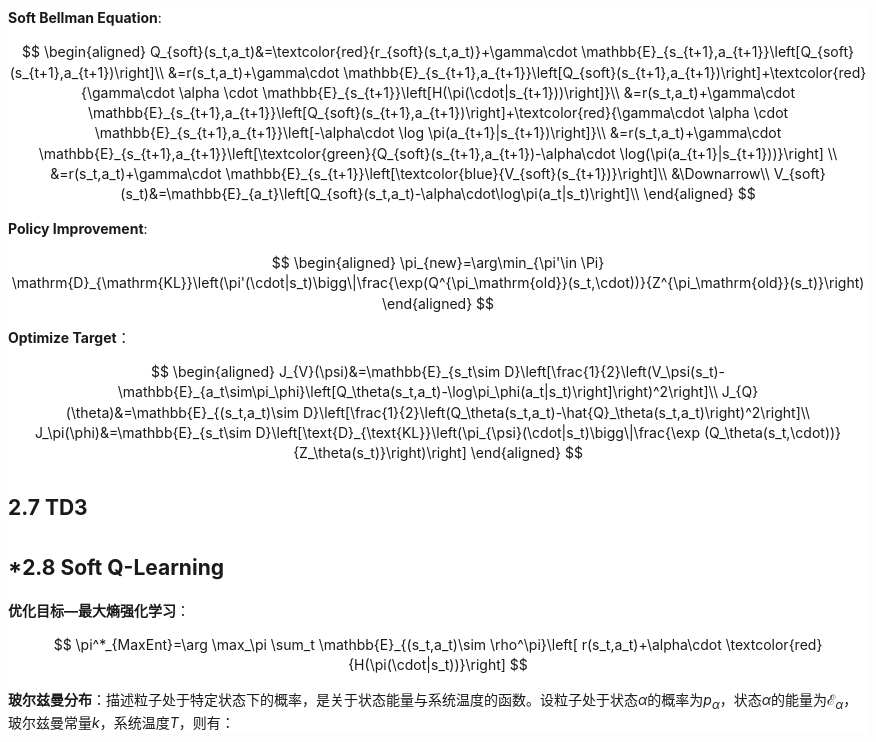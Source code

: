**Soft Bellman Equation**:

$$
\begin{aligned}
Q_{soft}(s_t,a_t)&=\textcolor{red}{r_{soft}(s_t,a_t)}+\gamma\cdot \mathbb{E}_{s_{t+1},a_{t+1}}\left[Q_{soft}(s_{t+1},a_{t+1})\right]\\
&=r(s_t,a_t)+\gamma\cdot \mathbb{E}_{s_{t+1},a_{t+1}}\left[Q_{soft}(s_{t+1},a_{t+1})\right]+\textcolor{red}{\gamma\cdot \alpha \cdot \mathbb{E}_{s_{t+1}}\left[H(\pi(\cdot|s_{t+1}))\right]}\\
&=r(s_t,a_t)+\gamma\cdot \mathbb{E}_{s_{t+1},a_{t+1}}\left[Q_{soft}(s_{t+1},a_{t+1})\right]+\textcolor{red}{\gamma\cdot \alpha \cdot \mathbb{E}_{s_{t+1},a_{t+1}}\left[-\alpha\cdot \log \pi(a_{t+1}|s_{t+1})\right]}\\
&=r(s_t,a_t)+\gamma\cdot \mathbb{E}_{s_{t+1},a_{t+1}}\left[\textcolor{green}{Q_{soft}(s_{t+1},a_{t+1})-\alpha\cdot \log(\pi(a_{t+1}|s_{t+1}))}\right] \\
&=r(s_t,a_t)+\gamma\cdot \mathbb{E}_{s_{t+1}}\left[\textcolor{blue}{V_{soft}(s_{t+1})}\right]\\
&\Downarrow\\
V_{soft}(s_t)&=\mathbb{E}_{a_t}\left[Q_{soft}(s_t,a_t)-\alpha\cdot\log\pi(a_t|s_t)\right]\\
\end{aligned}
$$

**Policy Improvement**:

$$
\begin{aligned}
\pi_{new}=\arg\min_{\pi'\in \Pi} \mathrm{D}_{\mathrm{KL}}\left(\pi'(\cdot|s_t)\bigg\|\frac{\exp(Q^{\pi_\mathrm{old}}(s_t,\cdot))}{Z^{\pi_\mathrm{old}}(s_t)}\right)
\end{aligned}
$$

**Optimize Target**：

$$
\begin{aligned}
J_{V}(\psi)&=\mathbb{E}_{s_t\sim D}\left[\frac{1}{2}\left(V_\psi(s_t)-\mathbb{E}_{a_t\sim\pi_\phi}\left[Q_\theta(s_t,a_t)-\log\pi_\phi(a_t|s_t)\right]\right)^2\right]\\
J_{Q}(\theta)&=\mathbb{E}_{(s_t,a_t)\sim D}\left[\frac{1}{2}\left(Q_\theta(s_t,a_t)-\hat{Q}_\theta(s_t,a_t)\right)^2\right]\\
J_\pi(\phi)&=\mathbb{E}_{s_t\sim D}\left[\text{D}_{\text{KL}}\left(\pi_{\psi}(\cdot|s_t)\bigg\|\frac{\exp (Q_\theta(s_t,\cdot))}{Z_\theta(s_t)}\right)\right]
\end{aligned}
$$

## 2.7 TD3

## *2.8 Soft Q-Learning

**优化目标—最大熵强化学习**：

$$
\pi^*_{MaxEnt}=\arg \max_\pi \sum_t \mathbb{E}_{(s_t,a_t)\sim \rho^\pi}\left[ r(s_t,a_t)+\alpha\cdot \textcolor{red}{H(\pi(\cdot|s_t))}\right]
$$

**玻尔兹曼分布**：描述粒子处于特定状态下的概率，是关于状态能量与系统温度的函数。设粒子处于状态$\alpha$的概率为$p_\alpha$，状态$\alpha$的能量为$\mathcal{E}_\alpha$，玻尔兹曼常量$k$，系统温度$T$，则有：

What to do
Within the records above, each line containing "bigg" is to be returned.

Result
\pi_{new}=\arg\min_{\pi'\in \Pi} \mathrm{D}_{\mathrm{KL}}\left(\pi'(\cdot|s_t)\bigg\|\frac{\exp(Q^{\pi_\mathrm{old}}(s_t,\cdot))}{Z^{\pi_\mathrm{old}}(s_t)}\right)
J_\pi(\phi)&=\mathbb{E}_{s_t\sim D}\left[\text{D}_{\text{KL}}\left(\pi_{\psi}(\cdot|s_t)\bigg\|\frac{\exp (Q_\theta(s_t,\cdot))}{Z_\theta(s_t)}\right)\right]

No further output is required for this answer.